Encontrar ese porcentaje es tarea de titanes, sin dudas. Mucho más dura, si cabe, cuando advertimos que, por razones que no son muy difíciles de explicar, la pobreza aparece delante de nuestros ojos más como un problema moral o político que como un desafío económico.
Una sola cosa parece cierta y de allí deberíamos partir para mirar este asunto con nuevos ojos: si las personas y las familias son consideradas «pobres» cuando no tienen dinero suficiente para vivir, la solución -la única posible- sería proporcionarles el dinero que necesitan.
Hasta ahora y desde hace unos dos siglos y medio, la solución de los gobiernos para este problema tan elemental no consiste en darles dinero directamente, sino en hacer realidad la sentencia bíblica de «ganarás el pan con el sudor de tu frente». Es decir, que la solución pasa por empujar a las personas necesitadas de dinero a salir al mercado de trabajo para que se procuren allí las rentas a las que aspiran.
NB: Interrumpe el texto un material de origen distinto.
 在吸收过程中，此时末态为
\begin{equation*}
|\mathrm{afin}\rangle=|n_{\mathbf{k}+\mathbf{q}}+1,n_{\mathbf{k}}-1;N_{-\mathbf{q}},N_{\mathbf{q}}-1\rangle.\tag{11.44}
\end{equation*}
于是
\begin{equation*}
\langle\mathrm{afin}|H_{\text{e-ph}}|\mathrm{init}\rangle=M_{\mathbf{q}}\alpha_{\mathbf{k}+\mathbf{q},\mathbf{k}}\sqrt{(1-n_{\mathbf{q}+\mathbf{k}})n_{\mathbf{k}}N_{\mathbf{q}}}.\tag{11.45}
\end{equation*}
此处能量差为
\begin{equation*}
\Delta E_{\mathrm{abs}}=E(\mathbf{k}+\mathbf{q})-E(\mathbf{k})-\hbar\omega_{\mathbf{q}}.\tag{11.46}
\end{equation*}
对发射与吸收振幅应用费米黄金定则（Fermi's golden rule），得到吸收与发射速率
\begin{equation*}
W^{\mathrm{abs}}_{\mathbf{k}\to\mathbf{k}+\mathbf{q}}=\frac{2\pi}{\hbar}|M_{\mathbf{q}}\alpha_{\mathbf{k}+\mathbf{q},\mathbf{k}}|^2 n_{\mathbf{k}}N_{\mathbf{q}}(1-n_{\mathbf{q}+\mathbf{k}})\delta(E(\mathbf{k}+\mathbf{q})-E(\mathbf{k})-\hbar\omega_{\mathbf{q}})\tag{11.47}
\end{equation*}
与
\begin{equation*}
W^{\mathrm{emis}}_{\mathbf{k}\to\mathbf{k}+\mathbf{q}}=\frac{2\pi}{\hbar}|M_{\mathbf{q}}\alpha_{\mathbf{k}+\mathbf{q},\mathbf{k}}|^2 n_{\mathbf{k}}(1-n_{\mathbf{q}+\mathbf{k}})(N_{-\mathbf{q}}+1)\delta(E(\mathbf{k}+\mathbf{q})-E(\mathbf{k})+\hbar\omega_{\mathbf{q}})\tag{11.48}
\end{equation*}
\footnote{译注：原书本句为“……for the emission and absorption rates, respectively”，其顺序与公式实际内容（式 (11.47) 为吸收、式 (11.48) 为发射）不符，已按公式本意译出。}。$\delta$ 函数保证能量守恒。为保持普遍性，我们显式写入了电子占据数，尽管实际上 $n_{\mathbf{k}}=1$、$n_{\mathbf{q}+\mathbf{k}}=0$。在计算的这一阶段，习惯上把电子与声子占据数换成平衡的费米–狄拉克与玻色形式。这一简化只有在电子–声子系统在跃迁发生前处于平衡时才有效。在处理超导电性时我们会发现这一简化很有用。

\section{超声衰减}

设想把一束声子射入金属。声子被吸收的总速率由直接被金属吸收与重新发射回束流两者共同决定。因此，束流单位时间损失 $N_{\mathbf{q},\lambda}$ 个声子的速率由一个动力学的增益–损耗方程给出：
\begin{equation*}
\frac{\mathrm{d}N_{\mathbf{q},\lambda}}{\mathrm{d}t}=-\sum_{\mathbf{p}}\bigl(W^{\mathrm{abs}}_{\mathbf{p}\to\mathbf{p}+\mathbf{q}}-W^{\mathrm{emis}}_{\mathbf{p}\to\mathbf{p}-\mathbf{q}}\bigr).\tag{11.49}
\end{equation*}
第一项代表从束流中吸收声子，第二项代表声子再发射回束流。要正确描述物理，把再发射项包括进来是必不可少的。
El mayor incentivo que hasta hace algunos años tenían las personas para hacerlo -dejando a un lado el de las rentas- era la seguridad y la estabilidad de su trabajo. Pero esa seguridad ha desaparecido casi por completo, excepto para un puñado de trabajadores que gozan de algún privilegio, como los empleados públicos, cuya contribución a la riqueza cada vez es menor.
A la pérdida de la estabilidad del trabajo, como consecuencia de la innovación tecnológica, se ha unido la crisis del Estado del Bienestar tradicional, que es producto, casi a partes iguales, de la insuficiencia de sus fuentes de financiación y del ataque ideológico de la derecha neoliberal. El resultado no puede ser más catastrófico: empleos inestables, salarios en continuo descenso, menores prestaciones sociales o prestaciones de inferior calidad, y lo que es más preocupante que todo lo anterior: legiones de personas que no tienen ni tendrán el más mínimo futuro en los mercados de trabajo tradicionales, por mucho que el Estado se gaste dinerales en cursos de formación.
En otras palabras: más pobres; incluso entre las personas que trabajan. Es decir, entre los «incluidos».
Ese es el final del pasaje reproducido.